After the Vegas Golden Knights came within three wins of claiming the Stanley Cup in their inaugural season, general manager George McPhee believes improvements to the second forward unit could be key to taking the next step.
"We did have to change the second line from what it was last year, because as second lines go, it wasn't good enough defensively," McPhee told the "Vegas Golden Knights Insider Hockey Show." "It produced, but the goals against per 60 minutes was not good enough. We were actually dead last among second lines in the league. You can either just sort of look the other way on that or you can address it. We're trying to address it."
To help deal with those issues, Vegas inked free-agent center Paul Stastny amid an otherwise quiet offseason.

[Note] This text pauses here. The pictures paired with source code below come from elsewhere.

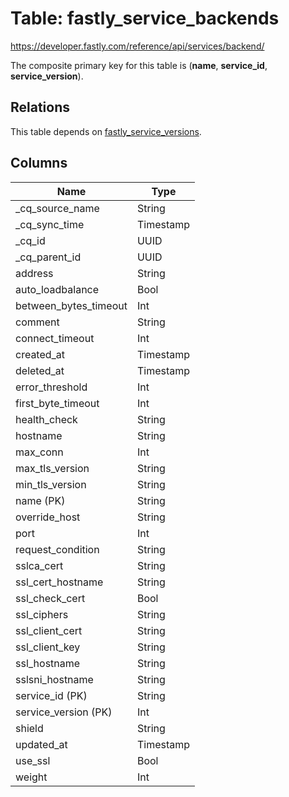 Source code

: # Table: fastly_service_backends

https://developer.fastly.com/reference/api/services/backend/

The composite primary key for this table is (**name**, **service_id**, **service_version**).

## Relations

This table depends on [fastly_service_versions](fastly_service_versions.md).

## Columns

| Name          | Type          |
| ------------- | ------------- |
|_cq_source_name|String|
|_cq_sync_time|Timestamp|
|_cq_id|UUID|
|_cq_parent_id|UUID|
|address|String|
|auto_loadbalance|Bool|
|between_bytes_timeout|Int|
|comment|String|
|connect_timeout|Int|
|created_at|Timestamp|
|deleted_at|Timestamp|
|error_threshold|Int|
|first_byte_timeout|Int|
|health_check|String|
|hostname|String|
|max_conn|Int|
|max_tls_version|String|
|min_tls_version|String|
|name (PK)|String|
|override_host|String|
|port|Int|
|request_condition|String|
|sslca_cert|String|
|ssl_cert_hostname|String|
|ssl_check_cert|Bool|
|ssl_ciphers|String|
|ssl_client_cert|String|
|ssl_client_key|String|
|ssl_hostname|String|
|sslsni_hostname|String|
|service_id (PK)|String|
|service_version (PK)|Int|
|shield|String|
|updated_at|Timestamp|
|use_ssl|Bool|
|weight|Int| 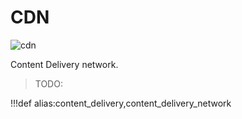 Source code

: # CDN

![cdn](img/cdn.png)

Content Delivery network.

> TODO:

!!!def alias:content_delivery,content_delivery_network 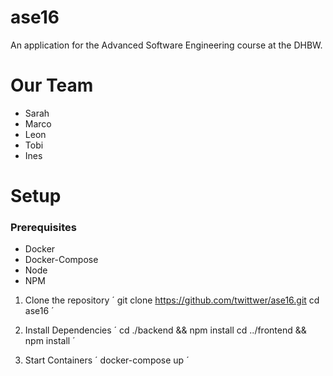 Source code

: # ase16
An application for the Advanced Software Engineering course at the DHBW.

# Our Team
- Sarah
- Marco
- Leon
- Tobi
- Ines

# Setup 

### Prerequisites
- Docker
- Docker-Compose
- Node
- NPM

1. Clone the repository
´
	git clone https://github.com/twittwer/ase16.git
	cd ase16
´

2. Install Dependencies
´
	cd ./backend && npm install
	cd ../frontend && npm install 
´

3. Start Containers
´
	docker-compose up
´

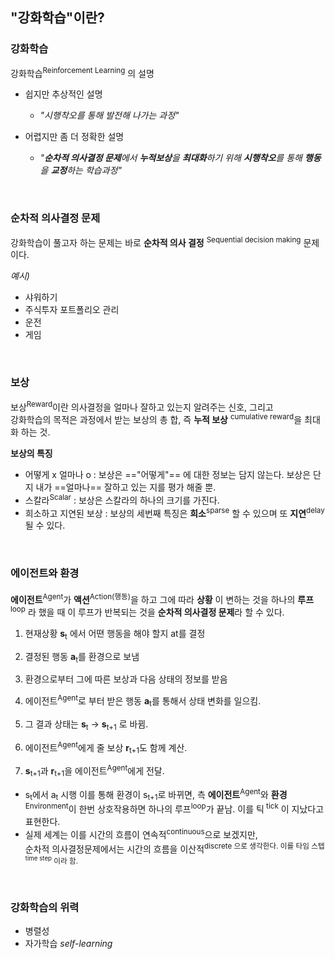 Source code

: ## "강화학습"이란?

### 강화학습
강화학습<sup>Reinforcement Learning</sup> 의 설명

- 쉽지만 추상적인 설명 
	- *"시행착오를 통해 발전해 나가는 과정"*

- 어렵지만 좀 더 정확한 설명 
	- *"**순차적 의사결정 문제**에서 **누적보상**을 **최대화**하기 위해 **시행착오**를 통해 **행동**을 **교정**하는 학습과정"*

<br>

### 순차적 의사결정 문제
강화학습이 풀고자 하는 문제는 바로 **순차적 의사 결정** <sup>Sequential decision making</sup> 문제이다.

*예시)*
- 샤워하기
- 주식투자 포트폴리오 관리
- 운전
- 게임

<br>

### 보상
보상<sup>Reward</sup>이란 의사결정을 얼마나 잘하고 있는지 알려주는 신호, 그리고 <br> 강화학습의 목적은 과정에서 받는 보상의 총 합, 즉 **누적 보상** <sup>cumulative reward</sup>을 최대화 하는 것.

**보상의 특징**
- 어떻게 x 얼마나 o 
	:  보상은 =="어떻게"== 에 대한 정보는 담지 않는다. 보상은 단지 내가 ==얼마나== 잘하고 있는 지를 평가 해줄 뿐.
- 스칼라<sup>Scalar</sup> 
	:  보상은 스칼라의 하나의 크기를 가진다.
- 희소하고 지연된 보상 
	:  보상의 세번째 특징은 **희소**<sup>sparse</sup> 할 수 있으며 또 **지연**<sup>delay</sup> 될 수 있다. 

<br>

### 에이전트와 환경
**에이전트**<sup>Agent</sup>가 **액션**<sup>Action(행동)</sup>을 하고 그에 따라 **상황** 이 변하는 것을 하나의 **루프**<sup>loop</sup> 라 했을 때 이 루프가 반복되는 것을 **순차적 의사결정 문제**라 할 수 있다.

1. 현재상황 **s**<sub>t</sub> 에서 어뗜 행동을 해야 할지 at를 결정
2. 결정된 행동 **a**<sub>t</sub>를 환경으로 보냄
3. 환경으로부터 그에 따른 보상과 다음 상태의 정보를 받음

1. 에이전트<sup>Agent</sup>로 부터 받은 행동 **a**<sub>t</sub>를 통해서 상태 변화를 일으킴.
2. 그 결과 상태는 **s**<sub>t</sub>  $\longrightarrow$  **s**<sub>t+1</sub> 로 바뀜.
3. 에이전트<sup>Agent</sup>에게 줄 보상 **r**<sub>t+1</sub>도 함께 계산.
4. **s**<sub>t+1</sub>과 **r**<sub>t+1</sub>을 에이전트<sup>Agent</sup>에게 전달.

- s<sub>t</sub>에서 a<sub>t</sub> 시행 이를 통해 환경이 s<sub>t+1</sub>로 바뀌면, 측 **에이전트**<sup>Agent</sup>와 **환경**<sup>Environment</sup>이 한번 상호작용하면 하나의 루프<sup>loop</sup>가 끝남. 이를 틱<sup> tick</sup> 이 지났다고 표현한다.
- 실제 세계는 이를 시간의 흐름이 연속적<sup>continuous</sup>으로 보겠지만, <br> 순차적 의사결정문제에서는 시간의 흐름을 이산적<sup>discrete</sub> 으로 생각한다. 이를 타임 스텝 <sup>time step</sup> 이라 함.

<br>

### 강화학습의 위력
- 병렬성
- 자가학습 *self-learning* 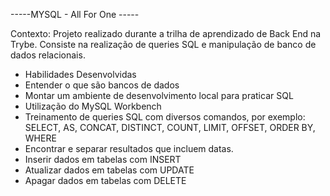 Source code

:-----MYSQL - All For One -----

Contexto:
Projeto realizado durante a trilha de aprendizado de Back End na Trybe. Consiste na realização de queries SQL e manipulação de banco de dados relacionais.

* Habilidades Desenvolvidas
* Entender o que são bancos de dados
* Montar um ambiente de desenvolvimento local para praticar SQL
* Utilização do MySQL Workbench
* Treinamento de queries SQL com diversos comandos, por exemplo: SELECT, AS, CONCAT, DISTINCT, COUNT, LIMIT, OFFSET, ORDER BY, WHERE
* Encontrar e separar resultados que incluem datas.
* Inserir dados em tabelas com INSERT
* Atualizar dados em tabelas com UPDATE
* Apagar dados em tabelas com DELETE

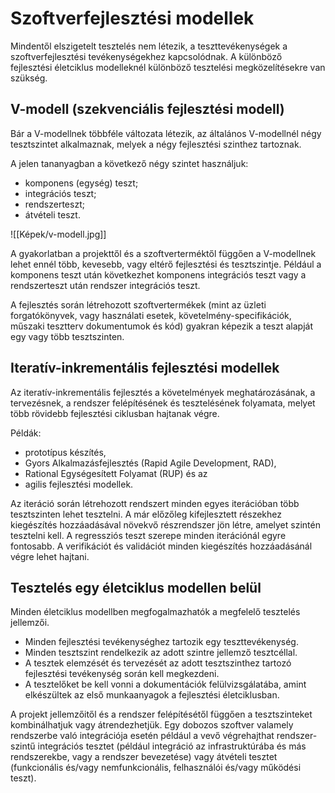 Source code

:# Szoftverfejlesztési modellek

Mindentől elszigetelt tesztelés nem létezik, a teszttevékenységek a szoftverfejlesztési tevékenységekhez kapcsolódnak. A különböző fejlesztési életciklus modelleknél különböző tesztelési megközelítésekre van szükség.

## V-modell (szekvenciális fejlesztési modell)

Bár a V-modellnek többféle változata létezik, az általános V-modellnél négy tesztszintet alkalmaznak, melyek a négy fejlesztési szinthez tartoznak.

A jelen tananyagban a következő négy szintet használjuk:
- komponens (egység) teszt;
- integrációs teszt;
- rendszerteszt;
- átvételi teszt.

![[Képek/v-modell.jpg]]

A gyakorlatban a projekttől és a szoftverterméktől függően a V-modellnek lehet ennél több, kevesebb, vagy eltérő fejlesztési és tesztszintje. Például a komponens teszt után következhet komponens integrációs teszt vagy a rendszerteszt után rendszer integrációs teszt.

A fejlesztés során létrehozott szoftvertermékek (mint az üzleti forgatókönyvek, vagy használati esetek, követelmény-specifikációk, műszaki tesztterv dokumentumok és kód) gyakran képezik a teszt alapját egy vagy több tesztszinten.

## Iteratív-inkrementális fejlesztési modellek

Az iteratív-inkrementális fejlesztés a követelmények meghatározásának, a tervezésnek, a rendszer felépítésének és tesztelésének folyamata, melyet több rövidebb fejlesztési ciklusban hajtanak végre. 

Példák: 
- prototípus készítés, 
- Gyors Alkalmazásfejlesztés (Rapid Agile Development, RAD), 
- Rational Egységesített Folyamat (RUP) és az 
- agilis fejlesztési modellek. 

Az iteráció során létrehozott rendszert minden egyes iterációban több tesztszinten lehet tesztelni. A már előzőleg kifejlesztett részekhez kiegészítés hozzáadásával növekvő részrendszer jön létre,
amelyet szintén tesztelni kell. A regressziós teszt szerepe minden iterációnál egyre fontosabb. A verifikációt és validációt minden kiegészítés hozzáadásánál végre lehet hajtani.

## Tesztelés egy életciklus modellen belül
Minden életciklus modellben megfogalmazhatók a megfelelő tesztelés jellemzői.

- Minden fejlesztési tevékenységhez tartozik egy teszttevékenység.
- Minden tesztszint rendelkezik az adott szintre jellemző tesztcéllal.
- A tesztek elemzését és tervezését az adott tesztszinthez tartozó fejlesztési tevékenység során kell megkezdeni.
- A tesztelőket be kell vonni a dokumentációk felülvizsgálatába, amint elkészültek az első munkaanyagok a fejlesztési életciklusban.

A projekt jellemzőitől és a rendszer felépítésétől függően a tesztszinteket kombinálhatjuk vagy átrendezhetjük. Egy dobozos szoftver valamely rendszerbe való integrációja esetén például a vevő végrehajthat rendszer-szintű integrációs tesztet (például integráció az infrastruktúrába és más rendszerekbe, vagy a rendszer bevezetése) vagy átvételi tesztet (funkcionális és/vagy nemfunkcionális, felhasználói és/vagy működési teszt). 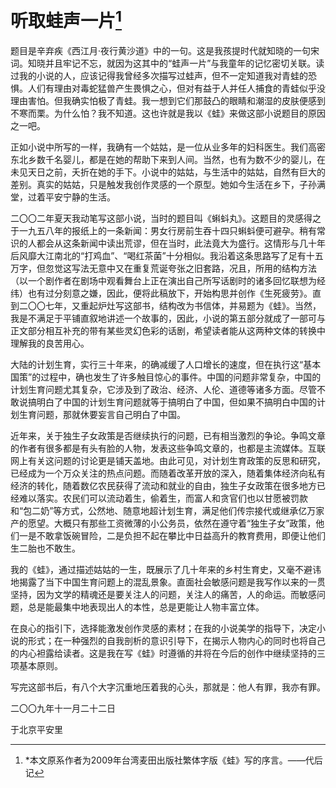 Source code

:    

# 听取蛙声一片[^1]

题目是辛弃疾《西江月·夜行黄沙道》中的一句。这是我孩提时代就知晓的一句宋词。知晓并且牢记不忘，就因为这其中的“蛙声一片”与我童年的记忆密切关联。读过我的小说的人，应该记得我曾经多次描写过蛙声，但不一定知道我对青蛙的恐惧。人们有理由对毒蛇猛兽产生畏惧之心，但对有益于人并任人捕食的青蛙似乎没理由害怕。但我确实怕极了青蛙。我一想到它们那鼓凸的眼睛和潮湿的皮肤便感到不寒而栗。为什么怕？我不知道。这也许就是我以《蛙》来做这部小说题目的原因之一吧。

正如小说中所写的一样，我确有一个姑姑，是一位从业多年的妇科医生。我们高密东北乡数千名婴儿，都是在她的帮助下来到人间。当然，也有为数不少的婴儿，在未见天日之前，夭折在她的手下。小说中的姑姑，与生活中的姑姑，自然有巨大的差别。真实的姑姑，只是触发我创作灵感的一个原型。她如今生活在乡下，子孙满堂，过着平安宁静的生活。

二〇〇二年夏天我动笔写这部小说，当时的题目叫《蝌蚪丸》。这题目的灵感得之于一九五八年的报纸上的一条新闻：男女行房前生吞十四只蝌蚪便可避孕。稍有常识的人都会从这条新闻中读出荒谬，但在当时，此法竟大为盛行。这情形与几十年后风靡大江南北的“打鸡血”、“喝红茶菌”十分相似。我沿着这条思路写了足有十五万字，但忽觉这写法无意中又在重复荒诞夸张之旧套路，况且，所用的结构方法（以一个剧作者在剧场中观看舞台上正在演出自己所写话剧时的诸多回忆联想为经纬）也有过分刻意之嫌，因此，便将此稿放下，开始构思并创作《生死疲劳》。直到二〇〇七年，又重起炉灶写这部书，结构改为书信体，并易题为《蛙》。当然，我是不满足于平铺直叙地讲述一个故事的，因此，小说的第五部分就成了一部可与正文部分相互补充的带有某些灵幻色彩的话剧，希望读者能从这两种文体的转换中理解我的良苦用心。

大陆的计划生育，实行三十年来，的确减缓了人口增长的速度，但在执行这“基本国策”的过程中，确也发生了许多触目惊心的事件。中国的问题非常复杂，中国的计划生育问题尤其复杂，它涉及到了政治、经济、人伦、道德等诸多方面。尽管不敢说搞明白了中国的计划生育问题就等于搞明白了中国，但如果不搞明白中国的计划生育问题，那就休要妄言自己明白了中国。

近年来，关于独生子女政策是否继续执行的问题，已有相当激烈的争论。争鸣文章的作者有很多都是有头有脸的人物，发表这些争鸣文章的，也都是主流媒体。互联网上有关这问题的讨论更是铺天盖地。由此可见，对计划生育政策的反思和研究，已经成为一个万众关注的热点问题。而随着改革开放的深入，随着集体经济向私有经济的转化，随着数亿农民获得了流动和就业的自由，独生子女政策在很多地方已经难以落实。农民们可以流动着生，偷着生，而富人和贪官们也以甘愿被罚款和“包二奶”等方式，公然地、随意地超计划生育，满足他们传宗接代或继承亿万家产的愿望。大概只有那些工资微薄的小公务员，依然在遵守着“独生子女”政策，他们一是不敢拿饭碗冒险，二是负担不起在攀比中日益高升的教育费用，即便让他们生二胎也不敢生。

我的《蛙》，通过描述姑姑的一生，既展示了几十年来的乡村生育史，又毫不避讳地揭露了当下中国生育问题上的混乱景象。直面社会敏感问题是我写作以来的一贯坚持，因为文学的精魂还是要关注人的问题，关注人的痛苦，人的命运。而敏感问题，总是能最集中地表现出人的本性，总是更能让人物丰富立体。

在良心的指引下，选择能激发创作灵感的素材；在我的小说美学的指导下，决定小说的形式；在一种强烈的自我剖析的意识引导下，在揭示人物内心的同时也将自己的内心袒露给读者。这是我在写《蛙》时遵循的并将在今后的创作中继续坚持的三项基本原则。

写完这部书后，有八个大字沉重地压着我的心头，那就是：他人有罪，我亦有罪。

[^1]: *本文原系作者为2009年台湾麦田出版社繁体字版《蛙》写的序言。——代后记

二〇〇九年十一月二十二日

于北京平安里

The veteran middleman is expected to bring a scoring touch, while his ability to play all 200 feet of the ice was especially intriguing for McPhee.
Meanwhile, the trio of Erik Haula, David Perron, and James Neal was the most common second line for Vegas last season, according to Corsica, and the latter two have both moved on as free agents this offseason.
So, for now the plan appears to be slotting Stastny into the second-line center spot, while shifting Haula to the wing. That leaves one more job up for grabs, which could possibly be secured by Tomas Tatar, who was acquired from the Detroit Red Wings at the deadline for three draft picks. Another option is one of the Golden Knights' budding young talents in Alex Tuch, who notched 15 goals and 22 assists as a freshman.
"You've got to make room for guys to grow," McPhee added. "Tuch is certainly a guy who we're ready for some growth. He had a good rookie season, but we think with his ability, his speed, and his size that he could really a score a lot more goals this year than he did last year."
One thing is for sure - Golden Knights coach Gerard Gallant will have plenty of options available when he starts constructing line combinations at training camp in September.